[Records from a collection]
▼▼▼

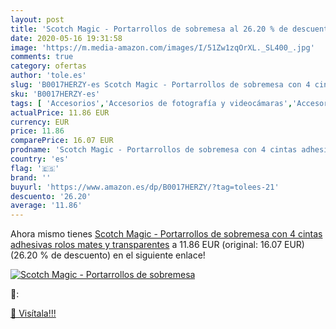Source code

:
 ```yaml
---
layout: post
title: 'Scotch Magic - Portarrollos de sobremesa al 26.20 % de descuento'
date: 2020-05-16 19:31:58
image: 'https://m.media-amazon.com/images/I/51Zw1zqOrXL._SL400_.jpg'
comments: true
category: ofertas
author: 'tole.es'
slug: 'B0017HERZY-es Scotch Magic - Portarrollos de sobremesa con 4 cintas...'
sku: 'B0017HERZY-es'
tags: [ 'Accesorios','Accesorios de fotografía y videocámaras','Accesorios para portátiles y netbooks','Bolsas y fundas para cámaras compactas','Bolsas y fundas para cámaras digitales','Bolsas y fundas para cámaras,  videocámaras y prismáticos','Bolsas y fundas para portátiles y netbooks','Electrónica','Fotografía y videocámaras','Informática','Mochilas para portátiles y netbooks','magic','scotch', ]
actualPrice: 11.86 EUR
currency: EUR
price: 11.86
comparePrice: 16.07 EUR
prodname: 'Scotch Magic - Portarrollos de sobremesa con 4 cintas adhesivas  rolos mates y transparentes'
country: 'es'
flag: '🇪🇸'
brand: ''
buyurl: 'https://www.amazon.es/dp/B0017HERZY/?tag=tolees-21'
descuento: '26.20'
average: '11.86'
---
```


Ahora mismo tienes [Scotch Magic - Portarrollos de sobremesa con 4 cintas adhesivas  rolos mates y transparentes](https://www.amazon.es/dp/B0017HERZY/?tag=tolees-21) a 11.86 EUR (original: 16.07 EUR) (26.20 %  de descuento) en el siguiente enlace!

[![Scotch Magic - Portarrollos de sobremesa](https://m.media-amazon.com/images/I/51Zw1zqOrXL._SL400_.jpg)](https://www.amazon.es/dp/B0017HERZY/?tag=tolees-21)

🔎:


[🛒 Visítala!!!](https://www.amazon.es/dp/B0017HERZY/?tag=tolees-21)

▲▲▲

**Work required**. Your answer should be every entry repeated exactly, minus the pictures.

**Exercise output**.
Source code

:
 ```yaml
---
layout: post
title: 'Scotch Magic - Portarrollos de sobremesa al 26.20 % de descuento'
date: 2020-05-16 19:31:58
image: 'https://m.media-amazon.com/images/I/51Zw1zqOrXL._SL400_.jpg'
comments: true
category: ofertas
author: 'tole.es'
slug: 'B0017HERZY-es Scotch Magic - Portarrollos de sobremesa con 4 cintas...'
sku: 'B0017HERZY-es'
tags: [ 'Accesorios','Accesorios de fotografía y videocámaras','Accesorios para portátiles y netbooks','Bolsas y fundas para cámaras compactas','Bolsas y fundas para cámaras digitales','Bolsas y fundas para cámaras,  videocámaras y prismáticos','Bolsas y fundas para portátiles y netbooks','Electrónica','Fotografía y videocámaras','Informática','Mochilas para portátiles y netbooks','magic','scotch', ]
actualPrice: 11.86 EUR
currency: EUR
price: 11.86
comparePrice: 16.07 EUR
prodname: 'Scotch Magic - Portarrollos de sobremesa con 4 cintas adhesivas  rolos mates y transparentes'
country: 'es'
flag: '🇪🇸'
brand: ''
buyurl: 'https://www.amazon.es/dp/B0017HERZY/?tag=tolees-21'
descuento: '26.20'
average: '11.86'
---
```


Ahora mismo tienes [Scotch Magic - Portarrollos de sobremesa con 4 cintas adhesivas  rolos mates y transparentes](https://www.amazon.es/dp/B0017HERZY/?tag=tolees-21) a 11.86 EUR (original: 16.07 EUR) (26.20 %  de descuento) en el siguiente enlace!

[![Scotch Magic - Portarrollos de sobremesa](https://m.media-amazon.com/images/I/51Zw1zqOrXL._SL400_.jpg)](https://www.amazon.es/dp/B0017HERZY/?tag=tolees-21)

🔎:


[🛒 Visítala!!!](https://www.amazon.es/dp/B0017HERZY/?tag=tolees-21)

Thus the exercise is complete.